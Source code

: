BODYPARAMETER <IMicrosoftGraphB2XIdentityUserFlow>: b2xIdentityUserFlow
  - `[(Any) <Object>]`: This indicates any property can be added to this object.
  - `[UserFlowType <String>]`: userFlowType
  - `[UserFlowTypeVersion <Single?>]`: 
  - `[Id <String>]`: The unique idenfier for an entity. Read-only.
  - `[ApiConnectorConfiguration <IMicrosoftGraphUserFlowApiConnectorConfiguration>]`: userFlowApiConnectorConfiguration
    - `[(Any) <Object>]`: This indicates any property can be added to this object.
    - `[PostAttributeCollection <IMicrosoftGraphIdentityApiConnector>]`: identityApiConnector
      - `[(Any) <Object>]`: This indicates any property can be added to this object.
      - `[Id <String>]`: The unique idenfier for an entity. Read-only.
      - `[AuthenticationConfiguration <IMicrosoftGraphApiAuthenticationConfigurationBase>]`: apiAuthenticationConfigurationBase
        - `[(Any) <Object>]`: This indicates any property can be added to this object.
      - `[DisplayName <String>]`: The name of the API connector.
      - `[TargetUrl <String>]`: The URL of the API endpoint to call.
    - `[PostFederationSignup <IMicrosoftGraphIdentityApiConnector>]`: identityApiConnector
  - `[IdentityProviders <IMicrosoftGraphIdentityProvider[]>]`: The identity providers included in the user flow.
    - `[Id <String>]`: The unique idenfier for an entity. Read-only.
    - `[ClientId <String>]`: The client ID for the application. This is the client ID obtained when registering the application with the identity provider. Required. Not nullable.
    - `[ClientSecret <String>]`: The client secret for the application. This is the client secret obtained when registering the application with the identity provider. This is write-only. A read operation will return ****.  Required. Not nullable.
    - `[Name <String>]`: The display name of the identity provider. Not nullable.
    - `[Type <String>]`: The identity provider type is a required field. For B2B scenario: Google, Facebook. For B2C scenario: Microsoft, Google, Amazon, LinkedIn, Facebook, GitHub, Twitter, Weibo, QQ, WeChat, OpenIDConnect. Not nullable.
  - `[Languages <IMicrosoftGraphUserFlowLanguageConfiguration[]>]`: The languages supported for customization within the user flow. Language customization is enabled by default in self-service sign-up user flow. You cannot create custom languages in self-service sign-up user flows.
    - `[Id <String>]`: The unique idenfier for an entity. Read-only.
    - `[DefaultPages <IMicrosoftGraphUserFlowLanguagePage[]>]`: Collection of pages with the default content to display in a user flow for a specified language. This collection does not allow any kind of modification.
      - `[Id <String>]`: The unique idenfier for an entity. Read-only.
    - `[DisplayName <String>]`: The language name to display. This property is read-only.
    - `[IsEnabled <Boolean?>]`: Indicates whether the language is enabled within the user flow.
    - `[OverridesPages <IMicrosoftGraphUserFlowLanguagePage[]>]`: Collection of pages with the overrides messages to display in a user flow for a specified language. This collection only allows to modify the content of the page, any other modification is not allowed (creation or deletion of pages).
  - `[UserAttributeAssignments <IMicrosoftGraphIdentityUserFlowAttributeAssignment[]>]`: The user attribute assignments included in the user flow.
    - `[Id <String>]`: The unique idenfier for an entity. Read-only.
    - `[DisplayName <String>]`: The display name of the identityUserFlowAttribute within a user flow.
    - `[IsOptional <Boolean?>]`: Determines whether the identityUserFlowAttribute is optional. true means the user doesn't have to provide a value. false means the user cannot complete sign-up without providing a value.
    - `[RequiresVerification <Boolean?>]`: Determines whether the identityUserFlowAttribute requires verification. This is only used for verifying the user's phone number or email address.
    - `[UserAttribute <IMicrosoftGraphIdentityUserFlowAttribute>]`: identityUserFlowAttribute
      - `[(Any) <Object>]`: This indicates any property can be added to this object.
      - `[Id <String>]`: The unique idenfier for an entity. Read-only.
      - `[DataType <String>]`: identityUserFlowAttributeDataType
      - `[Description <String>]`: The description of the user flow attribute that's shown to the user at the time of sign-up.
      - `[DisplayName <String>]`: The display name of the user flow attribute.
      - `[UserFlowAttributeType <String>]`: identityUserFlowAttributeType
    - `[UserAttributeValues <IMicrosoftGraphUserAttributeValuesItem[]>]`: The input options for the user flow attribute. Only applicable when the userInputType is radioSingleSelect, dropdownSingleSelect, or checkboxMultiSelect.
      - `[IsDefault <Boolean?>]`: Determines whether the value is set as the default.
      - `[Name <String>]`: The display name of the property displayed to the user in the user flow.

━━━━━━━━━━

Task brief: Print all the data exactly as shown above.

Solution to this task:
Source code

:BODYPARAMETER <IMicrosoftGraphB2XIdentityUserFlow>: b2xIdentityUserFlow
  - `[(Any) <Object>]`: This indicates any property can be added to this object.
  - `[UserFlowType <String>]`: userFlowType
  - `[UserFlowTypeVersion <Single?>]`: 
  - `[Id <String>]`: The unique idenfier for an entity. Read-only.
  - `[ApiConnectorConfiguration <IMicrosoftGraphUserFlowApiConnectorConfiguration>]`: userFlowApiConnectorConfiguration
    - `[(Any) <Object>]`: This indicates any property can be added to this object.
    - `[PostAttributeCollection <IMicrosoftGraphIdentityApiConnector>]`: identityApiConnector
      - `[(Any) <Object>]`: This indicates any property can be added to this object.
      - `[Id <String>]`: The unique idenfier for an entity. Read-only.
      - `[AuthenticationConfiguration <IMicrosoftGraphApiAuthenticationConfigurationBase>]`: apiAuthenticationConfigurationBase
        - `[(Any) <Object>]`: This indicates any property can be added to this object.
      - `[DisplayName <String>]`: The name of the API connector.
      - `[TargetUrl <String>]`: The URL of the API endpoint to call.
    - `[PostFederationSignup <IMicrosoftGraphIdentityApiConnector>]`: identityApiConnector
  - `[IdentityProviders <IMicrosoftGraphIdentityProvider[]>]`: The identity providers included in the user flow.
    - `[Id <String>]`: The unique idenfier for an entity. Read-only.
    - `[ClientId <String>]`: The client ID for the application. This is the client ID obtained when registering the application with the identity provider. Required. Not nullable.
    - `[ClientSecret <String>]`: The client secret for the application. This is the client secret obtained when registering the application with the identity provider. This is write-only. A read operation will return ****.  Required. Not nullable.
    - `[Name <String>]`: The display name of the identity provider. Not nullable.
    - `[Type <String>]`: The identity provider type is a required field. For B2B scenario: Google, Facebook. For B2C scenario: Microsoft, Google, Amazon, LinkedIn, Facebook, GitHub, Twitter, Weibo, QQ, WeChat, OpenIDConnect. Not nullable.
  - `[Languages <IMicrosoftGraphUserFlowLanguageConfiguration[]>]`: The languages supported for customization within the user flow. Language customization is enabled by default in self-service sign-up user flow. You cannot create custom languages in self-service sign-up user flows.
    - `[Id <String>]`: The unique idenfier for an entity. Read-only.
    - `[DefaultPages <IMicrosoftGraphUserFlowLanguagePage[]>]`: Collection of pages with the default content to display in a user flow for a specified language. This collection does not allow any kind of modification.
      - `[Id <String>]`: The unique idenfier for an entity. Read-only.
    - `[DisplayName <String>]`: The language name to display. This property is read-only.
    - `[IsEnabled <Boolean?>]`: Indicates whether the language is enabled within the user flow.
    - `[OverridesPages <IMicrosoftGraphUserFlowLanguagePage[]>]`: Collection of pages with the overrides messages to display in a user flow for a specified language. This collection only allows to modify the content of the page, any other modification is not allowed (creation or deletion of pages).
  - `[UserAttributeAssignments <IMicrosoftGraphIdentityUserFlowAttributeAssignment[]>]`: The user attribute assignments included in the user flow.
    - `[Id <String>]`: The unique idenfier for an entity. Read-only.
    - `[DisplayName <String>]`: The display name of the identityUserFlowAttribute within a user flow.
    - `[IsOptional <Boolean?>]`: Determines whether the identityUserFlowAttribute is optional. true means the user doesn't have to provide a value. false means the user cannot complete sign-up without providing a value.
    - `[RequiresVerification <Boolean?>]`: Determines whether the identityUserFlowAttribute requires verification. This is only used for verifying the user's phone number or email address.
    - `[UserAttribute <IMicrosoftGraphIdentityUserFlowAttribute>]`: identityUserFlowAttribute
      - `[(Any) <Object>]`: This indicates any property can be added to this object.
      - `[Id <String>]`: The unique idenfier for an entity. Read-only.
      - `[DataType <String>]`: identityUserFlowAttributeDataType
      - `[Description <String>]`: The description of the user flow attribute that's shown to the user at the time of sign-up.
      - `[DisplayName <String>]`: The display name of the user flow attribute.
      - `[UserFlowAttributeType <String>]`: identityUserFlowAttributeType
    - `[UserAttributeValues <IMicrosoftGraphUserAttributeValuesItem[]>]`: The input options for the user flow attribute. Only applicable when the userInputType is radioSingleSelect, dropdownSingleSelect, or checkboxMultiSelect.
      - `[IsDefault <Boolean?>]`: Determines whether the value is set as the default.
      - `[Name <String>]`: The display name of the property displayed to the user in the user flow.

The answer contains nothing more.